Objectives, Scope and Methodology

This audit focused on the Y2K plans and processes used to perform validation and testing of those systems renovated as part of the House Y2K program. The primary objective of this audit was to assess the effectiveness of the Members offices, Clerk, SAA, and CAO compliance with the validation/testing and implementation phases of the House Y2K plan. We evaluated whether the Officers had appointed project leaders, assigned personnel to work on the initiative, prepared and executed test plans, prioritized work for mission critical projects, and established target dates. To accomplish our objectives, we performed a detailed review of the CAO’s unit, integration, acceptance, and end-to-end Y2K compliance validation/testing and a limited review of the Clerk’s and SAA’s Y2K testing efforts. Next, we selected two critical systems from both the Clerk’s and SAA’s Y2K Plans and three projects from the CAO Y2K Program Plan based on project mission criticality, reported status, visibility, and other risk factors. We reviewed testing in detail because thorough testing is needed to ensure that work done in the prior phases has adequately prepared the House to meet the Y2K challenge.

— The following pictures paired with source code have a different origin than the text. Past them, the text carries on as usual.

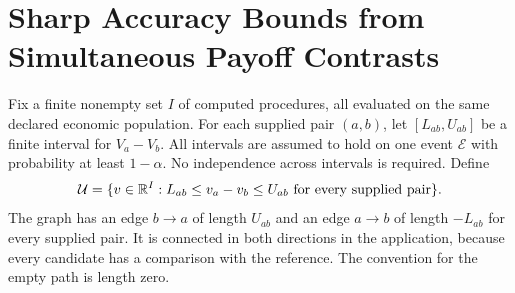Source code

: \section{Sharp Accuracy Bounds from Simultaneous Payoff Contrasts}\label{app:r18closure}
Fix a finite nonempty set $I$ of computed procedures, all evaluated on the
same declared economic population. For each supplied pair $(a,b)$, let
$[L_{ab},U_{ab}]$ be a finite interval for $V_a-V_b$. All intervals are
assumed to hold on one event $\mathcal E$ with probability at least
$1-\alpha$. No independence across intervals is required. Define
\[
 \mathcal U=\{v\in\R^I:L_{ab}\leq v_a-v_b\leq U_{ab}
                    \text{ for every supplied pair}\}.
\]
The graph has an edge $b\to a$ of length $U_{ab}$ and an edge $a\to b$
of length $-L_{ab}$ for every supplied pair. It is connected in both
directions in the application, because every candidate has a comparison
with the reference. The convention for the empty path is length zero.

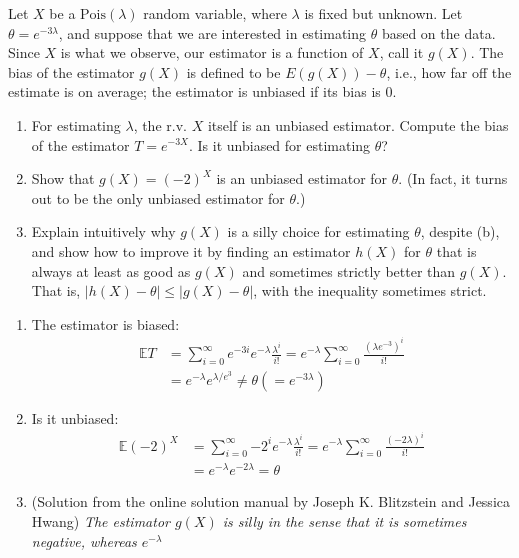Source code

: 
\setcounter{theorem}{65}
\begin{exercise} [BH.4.66] Let $X$ be a $\text{Pois}(\lambda)$ random variable, where $\lambda$ is fixed but unknown. Let $\theta = e^{-3 \lambda}$, and suppose that we are interested in estimating $\theta$ based on the data. Since $X$ is what we observe, our estimator is a function of $X$, call it $g(X)$. The bias of the estimator $g(X)$ is defined to be $E(g(X)) - \theta$, i.e., how far off the estimate is on average; the estimator is unbiased if its bias is 0.
	\begin{enumerate}
		\item For estimating $\lambda$, the r.v. $X$ itself is an unbiased estimator. Compute the bias of the estimator $T = e^{-3X}$. Is it unbiased for estimating $\theta$?
		\item Show that $g(X) = (-2)^X$ is an unbiased estimator for $\theta$. (In fact, it turns out to be the only unbiased estimator for $\theta$.)
		\item Explain intuitively why $g(X)$ is a silly choice for estimating $\theta$, despite (b), and show how to improve it by finding an estimator $h(X)$ for $\theta$ that is always at least as good as $g(X)$ and sometimes strictly better than $g(X)$. That is, $|h(X) - \theta| \leq |g(X) -\theta|$, with the inequality sometimes strict.
	\end{enumerate}
\begin{solution}
    \begin{enumerate}
	    \item The estimator is biased:
    	\begin{align*}
    		\mathbb{E}T &= \sum_{i=0}^{\infty} e^{-3i} e^{-\lambda}\frac{\lambda^i}{i!}= e^{-\lambda} \sum_{i=0}^{\infty}  \frac{\left(\lambda e^{-3} \right)^i}{i!} \\
    		&= e^{-\lambda} e^{\lambda/e^3} \neq \theta (=e^{-3\lambda})
    	\end{align*}
    	\item Is it unbiased:
    	\begin{align*}
    		\mathbb{E}(-2)^X  &= \sum_{i=0}^{\infty} {-2}^i e^{-\lambda}\frac{\lambda^i}{i!}= e^{-\lambda} \sum_{i=0}^{\infty}  \frac{\left(-2\lambda \right)^i}{i!} \\
    		&= e^{-\lambda} e^{-2\lambda} = \theta 
    	\end{align*} 
    	\item (Solution from the online solution manual by Joseph K. Blitzstein and Jessica Hwang) \textit{The estimator $g(X)$ is silly in the sense that it is sometimes negative, whereas $e^{-\lambda}$
}
\end{enumerate}
\end{solution}
\end{exercise}
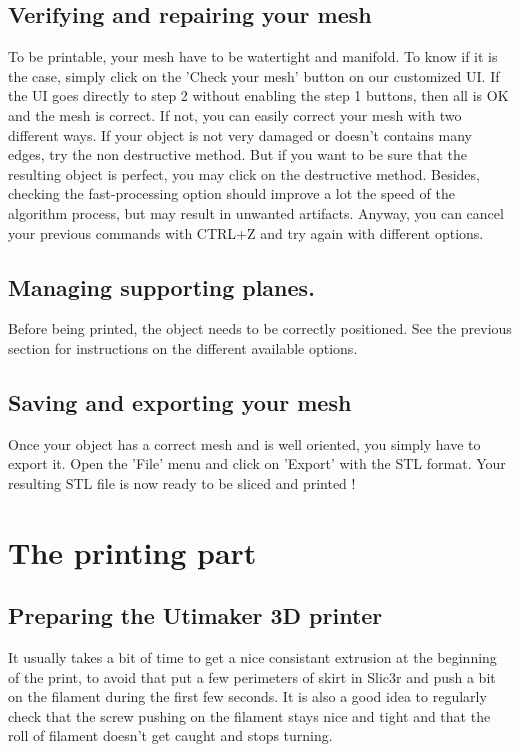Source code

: \documentclass{article}
\begin{document}
\subsection{Verifying and repairing your mesh}

To be printable, your mesh have to be watertight and manifold. To know if it is the case, simply click on the 'Check your mesh' button on our customized UI. If the UI goes directly to step 2 without enabling the step 1 buttons, then all is OK and the mesh is correct. If not, you can easily correct your mesh with two different ways. If your object is not very damaged or doesn't contains many edges, try the non destructive method. But if you want to be sure that the resulting object is perfect, you may click on the destructive method. Besides, checking the fast-processing option should improve a lot the speed of the algorithm process, but may result in unwanted artifacts. Anyway, you can cancel your previous commands with CTRL+Z and try again with different options.

\subsection{Managing supporting planes.}
Before being printed, the object needs to be correctly positioned. See the previous section for instructions on the different available options.

\subsection{Saving and exporting your mesh}

Once your object has a correct mesh and is well oriented, you simply have to export it. Open the 'File' menu and click on 'Export' with the STL format. Your resulting STL file is now ready to be sliced and printed !

\newpage

\section{The printing part}

\subsection{Preparing the Utimaker 3D printer}

It usually takes a bit of time to get a nice consistant extrusion at the beginning of the print, to avoid that put a few perimeters of skirt in Slic3r and push a bit on the filament during the first few seconds.
It is also a good idea to regularly check that the screw pushing on the filament stays nice and tight and that the roll of filament doesn't get caught and stops turning.
\end{document}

Additionally, we performed a limited review of the CAO’s progress in assisting Member and Committee offices to prepare for Y2K. In our consulting role, we attended BCCP committee meetings, provided support, research assistance and evaluations of best business practices to assist in the House’s Y2K contingency planning efforts. Finally, we followed up on the status of prior audit recommendations.

Our current review covered the period January 1999 through December 1999.

Internal Controls

The internal controls over the House Y2K initiative were adequate.

Prior Audit Coverage

The OIG's involvement in the House’s Y2K process started in December 1996, when we recommended that the CAO develop a comprehensive Y2K plan. Since then, we have provided both audit and consulting services to the House Officers. The OIG first addressed Y2K issues in an audit report entitled, Improvements Are Needed In The Management And Operations Of The Office Of The Chief Administrative Officer, (Report No. 96-CAO-15, Finding F), dated December 31, 1996. The finding concluded that House Y2K activities needed the benefit of a team leader assignment, an assessment of office level systems within the House environment, and an analysis to determine the impact of phasing out legacy application systems. The audit recommended that the CAO prepare a comprehensive Y2K strategy for the Committee on House Oversight’s (CHO)[1] review and approval. The Acting CAO concurred with the audit recommendation. Subsequent management actions were adequate to close the recommendation.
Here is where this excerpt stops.